General manager, interactive media, Scripps newspapers, 500 W. Summit Hill Drive, Fifth Floor, Knoxville, TN 37902 (Phone: 865-971-5920; Fax: 865-546-6490; E-mail: bbenz@scrippsweb.com)

Bob Benz, 43, is general manager/interactive media for the E.W. Scripps Co.'s 21 daily newspapers. He has worked for Scripps since 1986.   In 1994, Benz was the copy editor on The Plutonium Experiment, which earned a Pulitzer Prize for reporter Eileen Welsome and The Albuquerque Tribune. He went from Albuquerque to the Denver Rocky Mountain News, where he played a key role in launching the newspaper's Web site.

In his role as general manager/interactive media, Benz is responsible for revenue and content at Scripps newspaper sites. In 2002, those newspapers sites achieved profitability and have seen substantial audience, revenue and cash flow growth in each subsequent year.

The team Benz supervises has played a key role in:

•  Creating interactive advertising for Scripps Web sites.

•  Rolling out an enterprise content management system.

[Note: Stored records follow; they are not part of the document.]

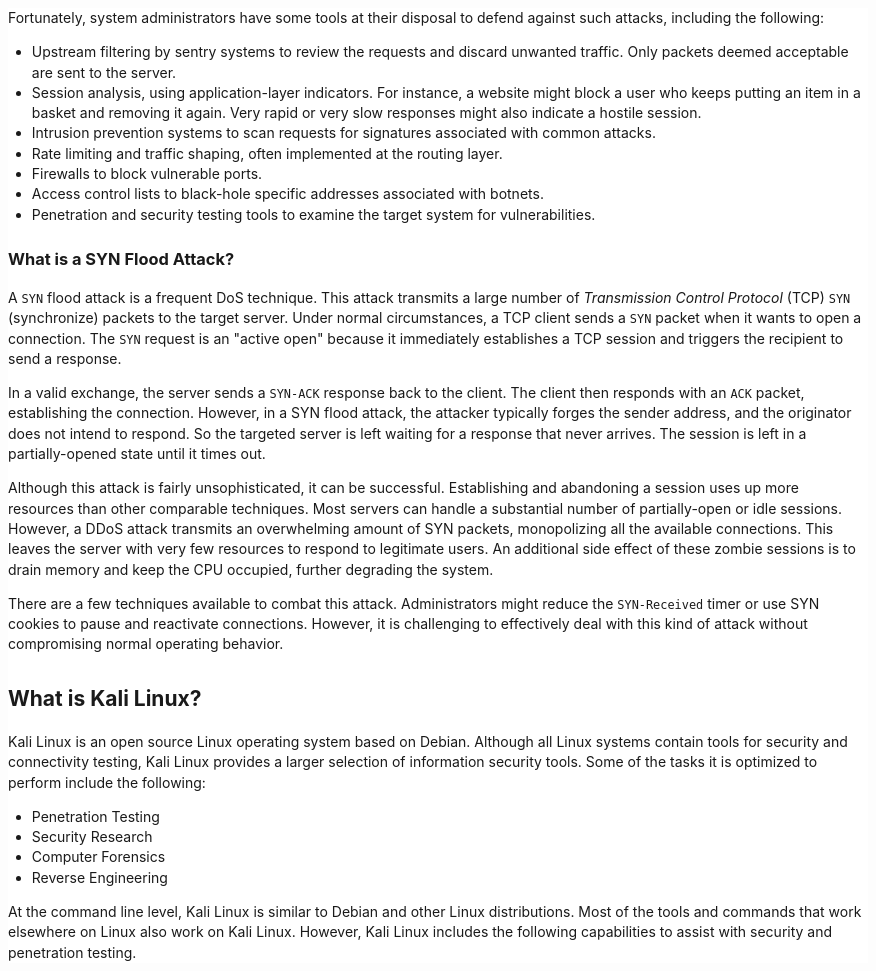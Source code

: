 Fortunately, system administrators have some tools at their disposal to defend against such attacks, including the following:

-   Upstream filtering by sentry systems to review the requests and discard unwanted traffic. Only packets deemed acceptable are sent to the server.
-   Session analysis, using application-layer indicators. For instance, a website might block a user who keeps putting an item in a basket and removing it again. Very rapid or very slow responses might also indicate a hostile session.
-   Intrusion prevention systems to scan requests for signatures associated with common attacks.
-   Rate limiting and traffic shaping, often implemented at the routing layer.
-   Firewalls to block vulnerable ports.
-   Access control lists to black-hole specific addresses associated with botnets.
-   Penetration and security testing tools to examine the target system for vulnerabilities.

### What is a SYN Flood Attack?

A `SYN` flood attack is a frequent DoS technique. This attack transmits a large number of *Transmission Control Protocol* (TCP) `SYN` (synchronize) packets to the target server. Under normal circumstances, a TCP client sends a `SYN` packet when it wants to open a connection. The `SYN` request is an "active open" because it immediately establishes a TCP session and triggers the recipient to send a response.

In a valid exchange, the server sends a `SYN-ACK` response back to the client. The client then responds with an `ACK` packet, establishing the connection. However, in a SYN flood attack, the attacker typically forges the sender address, and the originator does not intend to respond. So the targeted server is left waiting for a response that never arrives. The session is left in a partially-opened state until it times out.

Although this attack is fairly unsophisticated, it can be successful. Establishing and abandoning a session uses up more resources than other comparable techniques. Most servers can handle a substantial number of partially-open or idle sessions. However, a DDoS attack transmits an overwhelming amount of SYN packets, monopolizing all the available connections. This leaves the server with very few resources to respond to legitimate users. An additional side effect of these zombie sessions is to drain memory and keep the CPU occupied, further degrading the system.

There are a few techniques available to combat this attack. Administrators might reduce the `SYN-Received` timer or use SYN cookies to pause and reactivate connections. However, it is challenging to effectively deal with this kind of attack without compromising normal operating behavior.

## What is Kali Linux?

Kali Linux is an open source Linux operating system based on Debian. Although all Linux systems contain tools for security and connectivity testing, Kali Linux provides a larger selection of information security tools. Some of the tasks it is optimized to perform include the following:

-   Penetration Testing
-   Security Research
-   Computer Forensics
-   Reverse Engineering

At the command line level, Kali Linux is similar to Debian and other Linux distributions. Most of the tools and commands that work elsewhere on Linux also work on Kali Linux. However, Kali Linux includes the following capabilities to assist with security and penetration testing.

•  Deploying registration and audience management systems.

•  Redesigning the Ventura County Star site, which won best regional portal (75,000-250,000 circulation) in the NAA's 2000 Digital Edge competition.

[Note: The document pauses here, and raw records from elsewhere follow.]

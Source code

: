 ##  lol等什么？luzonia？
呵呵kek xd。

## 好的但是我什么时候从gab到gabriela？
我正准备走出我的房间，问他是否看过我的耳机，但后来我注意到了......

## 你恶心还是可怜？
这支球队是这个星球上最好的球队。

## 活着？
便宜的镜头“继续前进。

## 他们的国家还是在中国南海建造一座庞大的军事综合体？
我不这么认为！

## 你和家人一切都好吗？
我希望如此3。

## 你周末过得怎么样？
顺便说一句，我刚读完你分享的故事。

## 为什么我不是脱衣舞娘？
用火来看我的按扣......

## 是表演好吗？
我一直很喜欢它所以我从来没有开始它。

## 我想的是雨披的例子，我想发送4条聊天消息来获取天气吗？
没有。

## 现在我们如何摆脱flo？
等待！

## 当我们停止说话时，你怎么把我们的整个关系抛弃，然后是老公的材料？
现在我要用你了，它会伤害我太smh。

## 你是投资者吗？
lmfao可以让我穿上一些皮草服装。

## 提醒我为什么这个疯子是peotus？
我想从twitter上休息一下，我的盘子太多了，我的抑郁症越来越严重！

•  Designing and helping to launch TCPalm.com, which won the NAA's 1998 Digital Edge award for Best Online Newspaper under 75,000 circulation

Benz ( bbenz@scrippsweb.com ) earned a BA in journalism/English from Edinboro University and holds a master's in English literature from the University of Alabama at Birmingham. He is on the NAA's New Media Federation board, serves on the advisory board at Ohio University's Scripps School of Journalism and is on PowerOne Media's board of directors. Benz has taught English and/or journalism at the University of Alabama-Birmingham, the University of New Mexico, Metro State College (Denver) and Ohio University's Scripps School of Journalism.

Benz is married to Lara Edge, managing editor of the News Sentinel, a Scripps newspaper in Knoxville, Tenn. They live in Knoxville in a restored 19th century farmhouse with three dogs, a cockatoo and a ghost.